**RECORDS SHOWN**
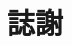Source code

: \documentclass[class=NCU_thesis, crop=false]{standalone}
\begin{document}
\chapter{誌謝}




\end{document}
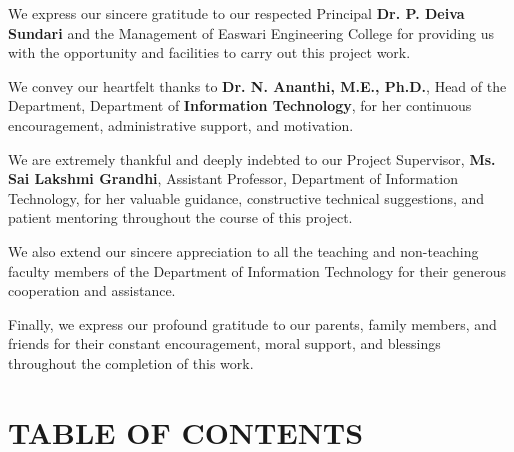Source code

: \documentclass[12pt,a4paper,oneside]{report}
\begin{document}
We express our sincere gratitude to our respected Principal \textbf{Dr. P. Deiva Sundari} and the Management of Easwari Engineering College for providing us with the opportunity and facilities to carry out this project work.

We convey our heartfelt thanks to \textbf{Dr. N. Ananthi, M.E., Ph.D.}, Head of the Department, Department of \textbf{Information Technology}, for her continuous encouragement, administrative support, and motivation.

We are extremely thankful and deeply indebted to our Project Supervisor, \textbf{Ms. Sai Lakshmi Grandhi}, Assistant Professor, Department of Information Technology, for her valuable guidance, constructive technical suggestions, and patient mentoring throughout the course of this project.

We also extend our sincere appreciation to all the teaching and non-teaching faculty members of the Department of Information Technology for their generous cooperation and assistance.

Finally, we express our profound gratitude to our parents, family members, and friends for their constant encouragement, moral support, and blessings throughout the completion of this work.

\clearpage

\chapter*{TABLE OF CONTENTS}
\end{document}
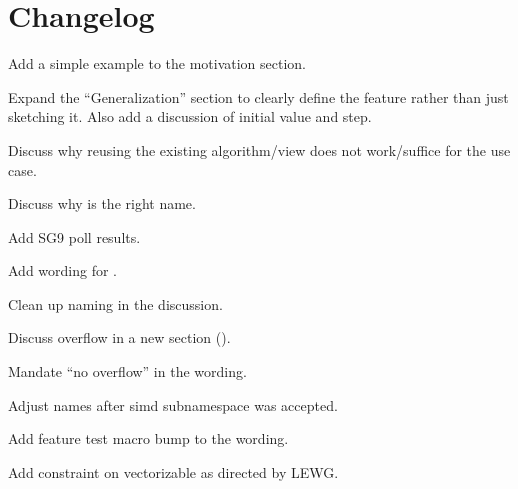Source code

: \section{Changelog}
\begin{revision}
\item Add a simple example to the motivation section.
\item Expand the “Generalization” section to clearly define the feature rather
  than just sketching it.
  Also add a discussion of initial value and step.
\item Discuss why reusing the existing  algorithm/view does not
  work/suffice for the  use case.
\item Discuss why  is the right name.
\end{revision}

\begin{revision}
\item Add SG9 poll results.
\item Add wording for .
\end{revision}

\begin{revision}
\item Clean up naming in the discussion.
\item Discuss overflow in a new section ().
\item Mandate “no overflow” in the wording.
\end{revision}

\begin{revision}
\item Adjust names after simd subnamespace was accepted.
\item Add feature test macro bump to the wording.
\end{revision}

\begin{revision}
\item Add constraint on vectorizable as directed by LEWG.
\end{revision}
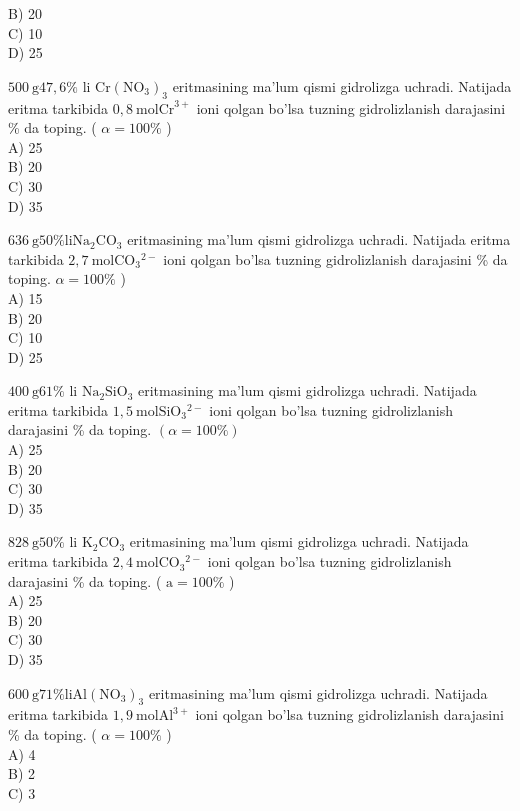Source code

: B) 20\\
C) 10\\
D) 25
  \item $500 \mathrm{~g} 47,6 \%$ li $\mathrm{Cr}\left(\mathrm{NO}_{3}\right)_{3}$ eritmasining ma'lum qismi gidrolizga uchradi. Natijada eritma tarkibida $0,8 \mathrm{~mol} \mathrm{Cr}^{3+}$ ioni qolgan bo'lsa tuzning gidrolizlanish darajasini \% da toping. ( $\alpha=100 \%$ )\\
A) 25\\
B) 20\\
C) 30\\
D) 35
  \item $636 \mathrm{~g} 50 \% \mathrm{li} \mathrm{Na}_{2} \mathrm{CO}_{3}$ eritmasining ma'lum qismi gidrolizga uchradi. Natijada eritma tarkibida $2,7 \mathrm{~mol} \mathrm{CO}_{3}{ }^{2-}$ ioni qolgan bo'lsa tuzning gidrolizlanish darajasini \% da toping. $\alpha=100 \%$ )\\
A) 15\\
B) 20\\
C) 10\\
D) 25
  \item $400 \mathrm{~g} 61 \%$ li $\mathrm{Na}_{2} \mathrm{SiO}_{3}$ eritmasining ma'lum qismi gidrolizga uchradi. Natijada eritma tarkibida $1,5 \mathrm{~mol} \mathrm{SiO}_{3}{ }^{2-}$ ioni qolgan bo'lsa tuzning gidrolizlanish darajasini \% da toping. $(\alpha=100 \%)$\\
A) 25\\
B) 20\\
C) 30\\
D) 35
  \item $828 \mathrm{~g} 50 \%$ li $\mathrm{K}_{2} \mathrm{CO}_{3}$ eritmasining ma'lum qismi gidrolizga uchradi. Natijada eritma tarkibida $2,4 \mathrm{~mol} \mathrm{CO}_{3}{ }^{2-}$ ioni qolgan bo'lsa tuzning gidrolizlanish darajasini \% da toping. ( $\mathrm{a}=100 \%$ )\\
A) 25\\
B) 20\\
C) 30\\
D) 35
  \item $600 \mathrm{~g} 71 \% \mathrm{li} \mathrm{Al}\left(\mathrm{NO}_{3}\right)_{3}$ eritmasining ma’lum qismi gidrolizga uchradi. Natijada eritma tarkibida $1,9 \mathrm{~mol} \mathrm{Al}^{3+}$ ioni qolgan bo'lsa tuzning gidrolizlanish darajasini \% da toping. ( $\alpha=100 \%$ )\\
A) 4\\
B) 2\\
C) 3\\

**WHAT YOU NEED TO DO**
The answer must consist of every line from the listing above that includes the word "project".

**ANSWER SPACE**
We express our sincere gratitude to our respected Principal \textbf{Dr. P. Deiva Sundari} and the Management of Easwari Engineering College for providing us with the opportunity and facilities to carry out this project work.
We are extremely thankful and deeply indebted to our Project Supervisor, \textbf{Ms. Sai Lakshmi Grandhi}, Assistant Professor, Department of Information Technology, for her valuable guidance, constructive technical suggestions, and patient mentoring throughout the course of this project.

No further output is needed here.